Though carnival is celebrated in different ways and at varying times from island to island, the true essence of celebration remains the same. It’s a dazzling display of social solidarity and a cultural explosion of music, art, dance, and tastefully done Caribbean fare. It’s a celebration of life, and all things Caribbean!

Carnival in the region has come a long way since the days of slavery, when African slaves were forbidden by law to participate in street festivities of their own. In the days following abolition of slavery and the slave trade, the freed slaves celebrated by engaging in masquerade, dancing and singing in the streets, accentuating the social, political and economic circumstances of daily life. Essentially, they used this opportunity to embrace carnival as an expression of their newfound freedom.

In countries like Dominica and Antigua, the celebration lasts 10 days, but in Barbados, Crop-Over Festival, which signals the end of the sugar cane harvest, goes on for 5 weeks.

An important aspect of carnival is the African traditions of costume-making or masquerade.

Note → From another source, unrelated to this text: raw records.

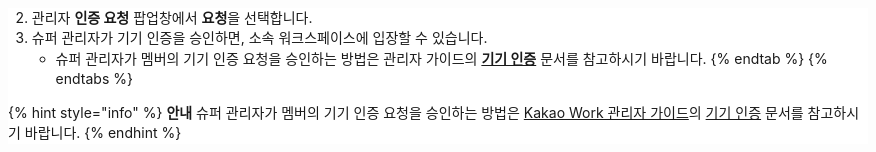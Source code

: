 2. 관리자 **인증 요청** 팝업창에서 **요청**을 선택합니다.
3. 슈퍼 관리자가 기기 인증을 승인하면, 소속 워크스페이스에 입장할 수 있습니다.
   * 슈퍼 관리자가 멤버의 기기 인증 요청을 승인하는 방법은 관리자 가이드의 [**기기 인증**](https://www.notion.so/e058b8ddd43b42b297b72e5cf128456f) 문서를 참고하시기 바랍니다.
{% endtab %}
{% endtabs %}

{% hint style="info" %}
**안내**
슈퍼 관리자가 멤버의 기기 인증 요청을 승인하는 방법은 [Kakao Work 관리자 가이드](https://kakaowork.oopy.io/abc6435c-b390-4902-ae54-96c66471497c)의 [기기 인증](https://kakaowork.oopy.io/e058b8dd-d43b-42b2-97b7-2e5cf128456f) 문서를 참고하시기 바랍니다.
{% endhint %}
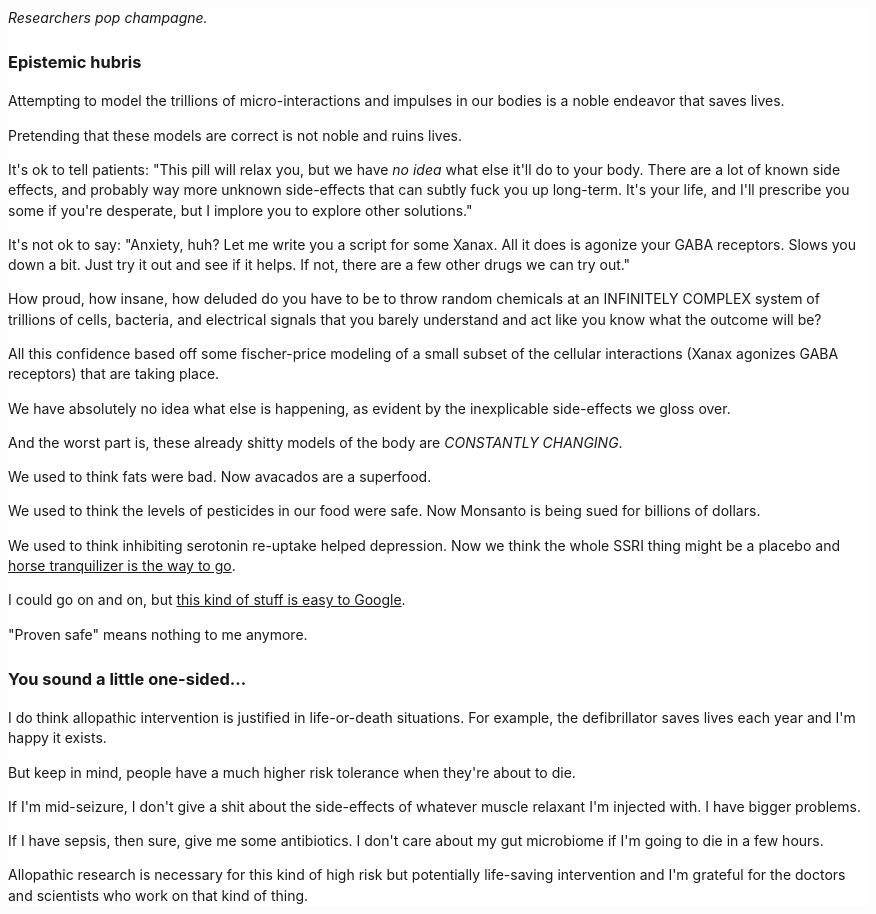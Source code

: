 _Researchers pop champagne._

### Epistemic hubris

Attempting to model the trillions of micro-interactions and impulses in our bodies is a noble endeavor that saves lives.

Pretending that these models are correct is not noble and ruins lives.

It's ok to tell patients: "This pill will relax you, but we have _no idea_ what else it'll do to your body. There are a lot of known side effects, and probably way more unknown side-effects that can subtly fuck you up long-term. It's your life, and I'll prescribe you some if you're desperate, but I implore you to explore other solutions."

It's not ok to say: "Anxiety, huh? Let me write you a script for some Xanax. All it does is agonize your GABA receptors. Slows you down a bit. Just try it out and see if it helps. If not, there are a few other drugs we can try out."

How proud, how insane, how deluded do you have to be to throw random chemicals at an INFINITELY COMPLEX system of trillions of cells, bacteria, and electrical signals that you barely understand and act like you know what the outcome will be?

All this confidence based off some fischer-price modeling of a small subset of the cellular interactions (Xanax agonizes GABA receptors) that are taking place.

We have absolutely no idea what else is happening, as evident by the inexplicable side-effects we gloss over.

And the worst part is, these already shitty models of the body are _CONSTANTLY CHANGING_.

We used to think fats were bad. Now avacados are a superfood.

We used to think the levels of pesticides in our food were safe. Now Monsanto is being sued for billions of dollars.

We used to think inhibiting serotonin re-uptake helped depression. Now we think the whole SSRI thing might be a placebo and [horse tranquilizer is the way to go](https://www.health.harvard.edu/blog/ketamine-for-major-depression-new-tool-new-questions-2019052216673).

I could go on and on, but [this kind of stuff is easy to Google](https://www.nytimes.com/2017/01/16/upshot/how-to-prevent-whiplash-from-ever-changing-medical-advice.html).

"Proven safe" means nothing to me anymore.

### You sound a little **one-sided...**

I do think allopathic intervention is justified in life-or-death situations. For example, the defibrillator saves lives each year and I'm happy it exists.

But keep in mind, people have a much higher risk tolerance when they're about to die.

If I'm mid-seizure, I don't give a shit about the side-effects of whatever muscle relaxant I'm injected with. I have bigger problems.

If I have sepsis, then sure, give me some antibiotics. I don't care about my gut microbiome if I'm going to die in a few hours.

Allopathic research is necessary for this kind of high risk but potentially life-saving intervention and I'm grateful for the doctors and scientists who work on that kind of thing.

In Trinidad for example, many months before Carnival, you can find costume builders at “mas camps” hard at work sewing, painting, attaching feathers, glitters, beads, shells and fabric to create an award-winning masterpiece. Apart from elaborate, three-dimensional, large-scale sculptures, moko jumbies, sensay and stick fighters are authentic African masquerades still popular during carnival parades.

Carnival is a time of bacchanal, frivolity and endless debauchery. For Vincy Mas in St Vincent, and Mas Domnique in Dominica for instance, people from all corners, young and old, rich and poor, gay and straight, get together and share the excitement of carnival fever. It’s a time when friends spend quality time together at blockoramas, cultural galas and backyard fetes. At house parties, you just bring a bottle or a home-made dish to add to the potluck- there’s usually fried chicken, goat water, fish broth, curries, fried plantains and other typical Caribbean foods, accompanied by local beer and signature rum punches.

There’s no such thing as Carnival without Calypso. Throughout the islands, you can hear calypso music dominating the airwaves of local radio, minibuses, bars and shops. Peppered with socially and politically charged lyrics, wit and satire, Calypso is undoubtedly the mouthpiece of the people and so the influence of calypso music has been an integral aspect of carnival in the Caribbean.

If you’ve never been part of a carnival before, you will be amazed at what carnival lovers get up to in the wee hours of Carnival Monday morning. At around 3 am, revelers take to the dark streets, dancing and chipping (a mere shuffle of the feet) to the rhythmic beats of steel pan and lapo kabwit (goat skin drums). This is Jouvay morning-a spontaneous, come-as-you-like, anything goes type of celebration. Revelers dress up in whatever takes their fancy, usually mimicking celebrities or political figures, or cover themselves in paint or charcoal, and dance, drink and party hard, well into daybreak.

On Carnival Monday and Tuesday it is bacchanal time and the heat is on. Costumed bands flood the streets, competition winners strut their stuff, and flat-bed trucks carrying steel pan bands and sound systems blast soca, bouyon, kaiso and calypso music.

It’s a sight to behold, as the streets are jam packed with revelers waving rags and bumping and grinding to Caribbean music. Popular dance moves are ‘bottom in de road’ and ‘whining yu waist’ - a seductive, sensual style of dancing where the hips are swayed, gyrated or thrust in a sexually evocative manner.
For two consecutive days, it’s non-stop partying and over-indulgence like there’s no tomorrow.

So, if you really want to experience real Mas, the Caribbean is good place to start, because carnival in the Caribbean is one big fete not to be missed!